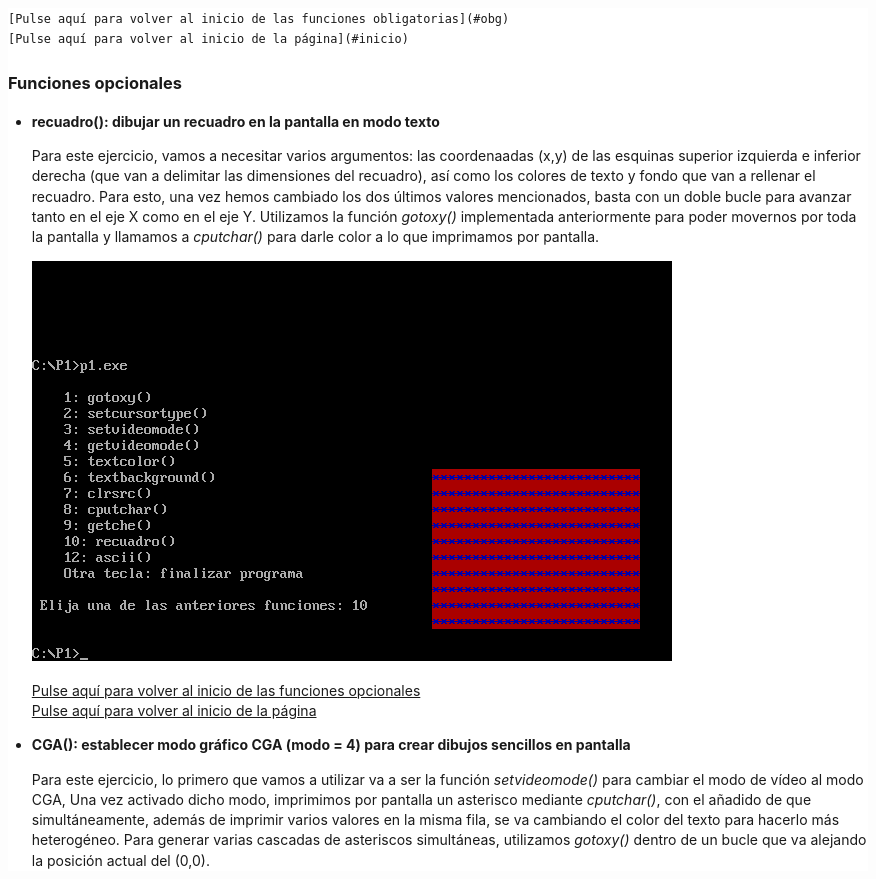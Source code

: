     [Pulse aquí para volver al inicio de las funciones obligatorias](#obg)  
    [Pulse aquí para volver al inicio de la página](#inicio)

### <a id = "opc"></a> Funciones opcionales

- <a id = "recuadro"></a> **recuadro(): dibujar un recuadro en la pantalla en modo texto**

  	Para este ejercicio, vamos a necesitar varios argumentos: las coordenaadas (x,y) de las esquinas superior izquierda e inferior derecha (que van a delimitar las dimensiones del recuadro), así como los colores de texto y fondo que van a rellenar el recuadro. Para esto, una vez hemos cambiado los dos últimos valores mencionados, basta con un doble bucle para avanzar tanto en el eje X como en el eje Y. Utilizamos la función _gotoxy()_ implementada anteriormente para poder movernos por toda la pantalla y llamamos a _cputchar()_ para darle color a lo que imprimamos por pantalla.

     ![recuadro](./img/recuadro.png)

     [Pulse aquí para volver al inicio de las funciones opcionales](#opc)  
     [Pulse aquí para volver al inicio de la página](#inicio)
  
- <a id = "CGA"></a> **CGA(): establecer modo gráfico CGA (modo = 4) para crear dibujos sencillos en pantalla**

  	Para este ejercicio, lo primero que vamos a utilizar va a ser la función _setvideomode()_ para cambiar el modo de vídeo al modo CGA, Una vez activado dicho modo, imprimimos por pantalla un asterisco mediante _cputchar()_, con el añadido de que simultáneamente, además de imprimir varios valores en la misma fila, se va cambiando el color del texto para hacerlo más heterogéneo. Para generar varias cascadas de asteriscos simultáneas, utilizamos _gotoxy()_ dentro de un bucle que va alejando la posición actual del (0,0).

How to complete this task - Using the entries above, give back exactly the line containing "las funciones obligatorias](#obg)", the line containing "en modo texto**", and every line between them, and nothing else.

Exercise result -
:     [Pulse aquí para volver al inicio de las funciones obligatorias](#obg)  
    [Pulse aquí para volver al inicio de la página](#inicio)

### <a id = "opc"></a> Funciones opcionales

- <a id = "recuadro"></a> **recuadro(): dibujar un recuadro en la pantalla en modo texto**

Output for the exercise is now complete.